Several research and scientific educational institutions are based in Garching, including:
- Bavarian Academy of Sciences and Humanities
  - Leibniz Supercomputing Centre (LRZ)
  - Walther Meißner Institute (WMI)
- Technical University of Munich (TUM)
  - TUM Department of Physics
  - FRM-II research reactor
  - Walter Schottky Institute semiconductor physics and engineering
  - TUM Department of Chemistry
  - TUM Department of Mechanical Engineering
  - TUM Department of Mathematics
  - TUM Department of Informatics
- Institutes of the Max Planck Society (MPG)
  - Max Planck Institute for Astrophysics (MPA)
  - Max Planck Institute for Extraterrestrial Physics (MPE)
  - Max Planck Institute for Plasma Physics (IPP)
  - Max Planck Institute for Quantum Optics (MPQ)
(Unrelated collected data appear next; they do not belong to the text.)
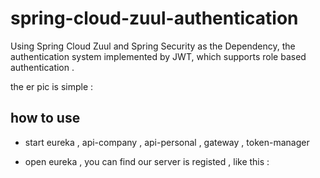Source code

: # spring-cloud-zuul-authentication
Using Spring Cloud Zuul and Spring Security as the Dependency, the  authentication system implemented by JWT, which supports role based authentication . 

the er pic is simple : 



## how to use

* start eureka , api-company , api-personal , gateway , token-manager

* open eureka , you can find our server is registed , like this : 


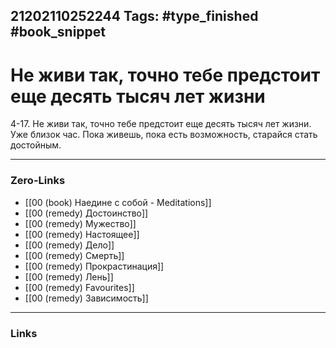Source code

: 21202110252244
Tags: #type_finished #book_snippet 
---
# Не живи так, точно тебе предстоит еще десять тысяч лет жизни

 4-17. Не живи так, точно тебе предстоит еще десять тысяч лет жизни. Уже близок час. Пока живешь, пока есть возможность, старайся стать достойным. 

---
### Zero-Links
 - [[00 (book) Наедине с собой - Meditations]]
 - [[00 (remedy) Достоинство]]
 - [[00 (remedy) Мужество]]
 - [[00 (remedy) Настоящее]]
 - [[00 (remedy) Дело]]
 - [[00 (remedy) Смерть]]
 - [[00 (remedy) Прокрастинация]]
 - [[00 (remedy) Лень]]
 - [[00 (remedy) Favourites]]
 - [[00 (remedy) Зависимость]]
---
### Links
  - Max Planck Computing and Data Facility (MPCDF)
- European Southern Observatory (ESO)
  - ESO Supernova Planetarium & Visitor Centre
- Federal Research Institute for Food Chemistry (Deutsche Forschungsanstalt für Lebensmittelchemie DFA)
- Bavarian Center of Applied Energy Research (ZAE)
- General Electric Global Research Center
- BMW M high-performance vehicle research and development

==Twin towns==
Garching bei München is twinned with:
- Lørenskog (Norway)
- Radeberg (Germany)

==Sport==
The town's football club VfR Garching, formed in 1921, experienced its greatest success in 2014 when it won promotion to the Regionalliga Bayern for the first time.